WHAT IS BEING ASKED -> Lines that include the string "View" are the ones to copy from the entries below.

DATASET CONTENT ->
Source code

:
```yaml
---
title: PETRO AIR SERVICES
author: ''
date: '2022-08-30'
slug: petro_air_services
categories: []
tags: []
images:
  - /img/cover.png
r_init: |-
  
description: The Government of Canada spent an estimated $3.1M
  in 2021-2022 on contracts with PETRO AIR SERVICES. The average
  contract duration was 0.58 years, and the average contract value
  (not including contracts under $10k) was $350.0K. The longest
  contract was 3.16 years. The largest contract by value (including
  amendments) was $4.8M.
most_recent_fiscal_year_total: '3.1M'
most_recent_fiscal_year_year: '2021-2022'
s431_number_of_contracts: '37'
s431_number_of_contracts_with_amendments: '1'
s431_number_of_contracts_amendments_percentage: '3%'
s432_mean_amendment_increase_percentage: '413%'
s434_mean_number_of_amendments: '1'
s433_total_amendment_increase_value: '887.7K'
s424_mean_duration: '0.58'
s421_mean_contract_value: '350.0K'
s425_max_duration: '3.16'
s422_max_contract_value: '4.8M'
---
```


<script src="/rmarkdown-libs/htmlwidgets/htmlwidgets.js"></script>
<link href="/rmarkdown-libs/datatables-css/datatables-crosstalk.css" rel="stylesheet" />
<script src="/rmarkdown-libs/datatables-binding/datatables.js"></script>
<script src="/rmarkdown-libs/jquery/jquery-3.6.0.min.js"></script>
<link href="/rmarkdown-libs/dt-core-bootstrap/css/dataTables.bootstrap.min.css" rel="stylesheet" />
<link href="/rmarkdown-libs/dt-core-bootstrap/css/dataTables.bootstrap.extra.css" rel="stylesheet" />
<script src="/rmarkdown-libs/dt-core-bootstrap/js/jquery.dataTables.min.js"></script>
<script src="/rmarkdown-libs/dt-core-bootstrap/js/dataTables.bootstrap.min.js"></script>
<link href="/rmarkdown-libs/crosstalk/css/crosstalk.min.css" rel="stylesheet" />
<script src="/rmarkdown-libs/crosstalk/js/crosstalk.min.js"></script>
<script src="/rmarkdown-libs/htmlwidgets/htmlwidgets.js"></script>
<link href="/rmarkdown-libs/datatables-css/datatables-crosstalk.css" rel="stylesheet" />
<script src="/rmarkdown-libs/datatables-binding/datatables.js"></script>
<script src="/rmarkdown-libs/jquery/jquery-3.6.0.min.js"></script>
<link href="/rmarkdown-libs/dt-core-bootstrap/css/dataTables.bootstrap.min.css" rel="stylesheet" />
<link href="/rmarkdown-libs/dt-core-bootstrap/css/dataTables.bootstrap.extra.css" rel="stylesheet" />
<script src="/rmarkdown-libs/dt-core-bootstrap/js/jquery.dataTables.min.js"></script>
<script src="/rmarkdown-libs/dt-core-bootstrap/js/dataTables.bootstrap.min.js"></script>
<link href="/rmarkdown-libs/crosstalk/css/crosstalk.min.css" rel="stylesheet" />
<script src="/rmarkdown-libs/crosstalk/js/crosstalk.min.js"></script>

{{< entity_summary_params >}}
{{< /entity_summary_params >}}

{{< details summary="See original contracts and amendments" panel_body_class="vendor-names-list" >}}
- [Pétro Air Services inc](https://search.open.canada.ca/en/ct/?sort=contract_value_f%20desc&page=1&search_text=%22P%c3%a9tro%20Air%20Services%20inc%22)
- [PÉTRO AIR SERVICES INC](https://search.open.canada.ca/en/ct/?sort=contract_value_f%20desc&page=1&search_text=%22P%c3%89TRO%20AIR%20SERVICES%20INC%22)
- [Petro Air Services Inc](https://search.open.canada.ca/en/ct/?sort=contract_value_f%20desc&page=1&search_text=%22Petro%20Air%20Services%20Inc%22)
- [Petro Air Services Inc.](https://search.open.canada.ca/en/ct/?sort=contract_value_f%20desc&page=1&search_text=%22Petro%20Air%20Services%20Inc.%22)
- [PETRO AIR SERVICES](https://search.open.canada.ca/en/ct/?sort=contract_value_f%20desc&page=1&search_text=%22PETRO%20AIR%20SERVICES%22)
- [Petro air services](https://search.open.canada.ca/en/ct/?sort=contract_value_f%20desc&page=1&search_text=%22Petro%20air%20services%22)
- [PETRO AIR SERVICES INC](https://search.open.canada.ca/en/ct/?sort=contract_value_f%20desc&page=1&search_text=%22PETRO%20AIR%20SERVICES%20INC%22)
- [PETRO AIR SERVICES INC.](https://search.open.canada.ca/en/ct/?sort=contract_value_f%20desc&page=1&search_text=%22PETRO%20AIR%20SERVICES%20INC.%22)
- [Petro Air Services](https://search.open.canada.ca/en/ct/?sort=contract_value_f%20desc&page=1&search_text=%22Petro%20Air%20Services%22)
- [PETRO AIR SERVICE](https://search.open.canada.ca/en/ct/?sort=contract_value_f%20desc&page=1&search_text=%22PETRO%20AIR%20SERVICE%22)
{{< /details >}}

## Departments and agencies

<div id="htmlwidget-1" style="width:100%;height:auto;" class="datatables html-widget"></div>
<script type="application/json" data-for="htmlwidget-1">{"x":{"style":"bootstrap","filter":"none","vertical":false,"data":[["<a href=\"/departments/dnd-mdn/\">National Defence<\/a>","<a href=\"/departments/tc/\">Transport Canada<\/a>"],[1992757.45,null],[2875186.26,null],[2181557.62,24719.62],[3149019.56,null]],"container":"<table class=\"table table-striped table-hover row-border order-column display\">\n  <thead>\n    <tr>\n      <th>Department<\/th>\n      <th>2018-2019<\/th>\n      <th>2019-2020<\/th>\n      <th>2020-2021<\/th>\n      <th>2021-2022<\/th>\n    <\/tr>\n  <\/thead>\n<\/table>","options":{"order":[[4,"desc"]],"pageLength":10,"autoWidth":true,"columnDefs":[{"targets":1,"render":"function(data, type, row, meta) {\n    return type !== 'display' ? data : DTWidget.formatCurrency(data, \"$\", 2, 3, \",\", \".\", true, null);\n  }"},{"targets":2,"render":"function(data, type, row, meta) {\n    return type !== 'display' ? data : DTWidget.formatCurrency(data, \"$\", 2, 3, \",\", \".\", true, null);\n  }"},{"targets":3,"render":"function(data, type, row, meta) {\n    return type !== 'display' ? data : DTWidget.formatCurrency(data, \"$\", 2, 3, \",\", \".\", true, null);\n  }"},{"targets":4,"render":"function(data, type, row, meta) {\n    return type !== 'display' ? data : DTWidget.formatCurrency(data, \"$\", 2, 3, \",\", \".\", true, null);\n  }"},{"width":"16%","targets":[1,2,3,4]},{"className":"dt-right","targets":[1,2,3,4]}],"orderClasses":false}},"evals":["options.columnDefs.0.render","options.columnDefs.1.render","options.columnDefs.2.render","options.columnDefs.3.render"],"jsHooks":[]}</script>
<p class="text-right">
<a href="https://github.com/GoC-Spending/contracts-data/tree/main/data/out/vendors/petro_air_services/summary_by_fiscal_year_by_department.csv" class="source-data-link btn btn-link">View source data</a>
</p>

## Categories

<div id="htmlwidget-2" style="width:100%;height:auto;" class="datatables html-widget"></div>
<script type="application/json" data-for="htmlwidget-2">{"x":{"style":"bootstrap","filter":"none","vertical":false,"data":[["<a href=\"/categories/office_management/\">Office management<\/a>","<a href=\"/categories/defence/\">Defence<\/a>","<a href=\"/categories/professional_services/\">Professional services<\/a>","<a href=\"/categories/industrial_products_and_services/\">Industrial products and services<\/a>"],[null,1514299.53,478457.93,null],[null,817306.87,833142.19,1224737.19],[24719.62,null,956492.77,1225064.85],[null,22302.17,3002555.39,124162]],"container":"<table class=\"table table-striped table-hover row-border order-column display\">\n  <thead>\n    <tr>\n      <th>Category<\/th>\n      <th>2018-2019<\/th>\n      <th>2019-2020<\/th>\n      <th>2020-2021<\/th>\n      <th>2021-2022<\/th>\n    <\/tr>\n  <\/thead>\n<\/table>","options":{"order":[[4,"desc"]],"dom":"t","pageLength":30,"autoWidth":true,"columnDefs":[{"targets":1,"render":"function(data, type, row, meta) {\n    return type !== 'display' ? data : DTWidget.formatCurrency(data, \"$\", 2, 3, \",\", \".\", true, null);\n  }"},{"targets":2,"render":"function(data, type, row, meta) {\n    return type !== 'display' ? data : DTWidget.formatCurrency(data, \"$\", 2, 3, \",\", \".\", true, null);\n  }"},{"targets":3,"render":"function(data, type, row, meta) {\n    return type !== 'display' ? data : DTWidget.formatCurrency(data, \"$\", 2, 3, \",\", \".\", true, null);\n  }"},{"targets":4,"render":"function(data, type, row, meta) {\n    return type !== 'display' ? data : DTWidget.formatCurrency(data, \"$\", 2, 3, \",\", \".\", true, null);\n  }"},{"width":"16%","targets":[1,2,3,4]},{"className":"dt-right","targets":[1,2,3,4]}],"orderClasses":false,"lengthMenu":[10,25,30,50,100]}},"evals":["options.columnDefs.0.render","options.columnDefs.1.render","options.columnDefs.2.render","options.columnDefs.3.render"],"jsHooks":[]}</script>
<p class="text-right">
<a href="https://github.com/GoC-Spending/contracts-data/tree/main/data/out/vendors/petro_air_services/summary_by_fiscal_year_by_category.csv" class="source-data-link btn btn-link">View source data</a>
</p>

OUTPUT BELOW ->
<a href="https://github.com/GoC-Spending/contracts-data/tree/main/data/out/vendors/petro_air_services/summary_by_fiscal_year_by_department.csv" class="source-data-link btn btn-link">View source data</a>
<a href="https://github.com/GoC-Spending/contracts-data/tree/main/data/out/vendors/petro_air_services/summary_by_fiscal_year_by_category.csv" class="source-data-link btn btn-link">View source data</a>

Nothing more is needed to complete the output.